A: No. After models are downloaded, both tools work completely offline.
Q: Which tool uses less RAM/CPU when idle?
A: Ollama. LM Studio keeps some processes running; Ollama unloads models when not in use.
Q: Can I install both?
A: Yes! They don’t conflict. Many users keep both.
Q: How much disk space do I need?
A: Minimum 10GB. Each model is 2GB–8GB. Start with one, delete later.
Q: Why is my first response slow?
A: First load caches the model. Subsequent responses will be faster.

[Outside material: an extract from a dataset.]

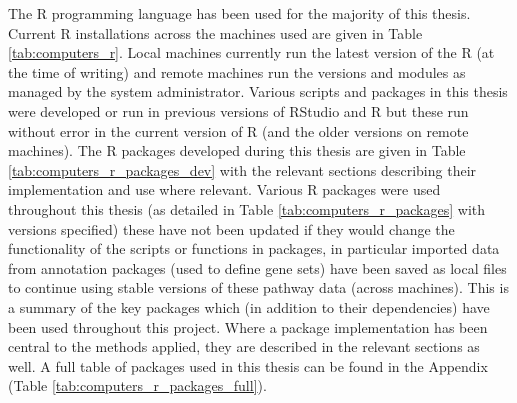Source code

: The R programming language has been used for the majority of this thesis. Current R installations across the machines used are given in Table \ref{tab:computers_r}. Local machines currently run the latest version of the R (at the time of writing) and remote machines run the versions and modules as managed by the system administrator. Various scripts and packages in this thesis were developed or run in previous versions of RStudio and R but these run without error in the current version of R (and the older versions on remote machines). The R packages developed during this thesis are given in Table \ref{tab:computers_r_packages_dev} with the relevant sections describing their implementation and use where relevant. Various R packages were used throughout this thesis (as detailed in Table \ref{tab:computers_r_packages} with versions specified) these have not been updated if they would change the functionality of the scripts or functions in packages, in particular imported data from annotation packages (used to define gene sets) have been saved as local files to continue using stable versions of these pathway data (across machines). This is a summary of the key packages which (in addition to their dependencies) have been used throughout this project. Where a package implementation has been central to the methods applied, they are described in the relevant sections as well. A full table of packages used in this thesis can be found in the Appendix (Table \ref{tab:computers_r_packages_full}).  

\setlength{\LTleft}{-20cm plus -1fill}
\setlength{\LTright}{\LTleft}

Q: Do I need a powerful computer?
A: 8GB RAM + any modern CPU works for small models (1B–7B). For 13B+, 16GB+ RAM recommended.
Q: Which is better for an old laptop?
A: LM Studio + Phi-3 (3.8B) or TinyLlama (1.1B). Or Ollama + Qwen2.5:0.5B (tiny but fast).
🏁 Final Verdict: Which Setup Path Should You Take?
Take the LM Studio path if:
- You want to be chatting in under 5 minutes
- You prefer installers and buttons over commands
- You’re on Windows and want the smoothest experience
- You want to browse and test many models easily
Take the Ollama path if:
- You’re comfortable with a single terminal command
- You use Mac (especially Apple Silicon) or Linux
- You eventually want API access or Docker
- You want Claude Code or Qwen models
Still unsure? Do both. Install LM Studio for quick testing, Ollama for when you’re ready to go deeper. They’re free, and your computer can handle both.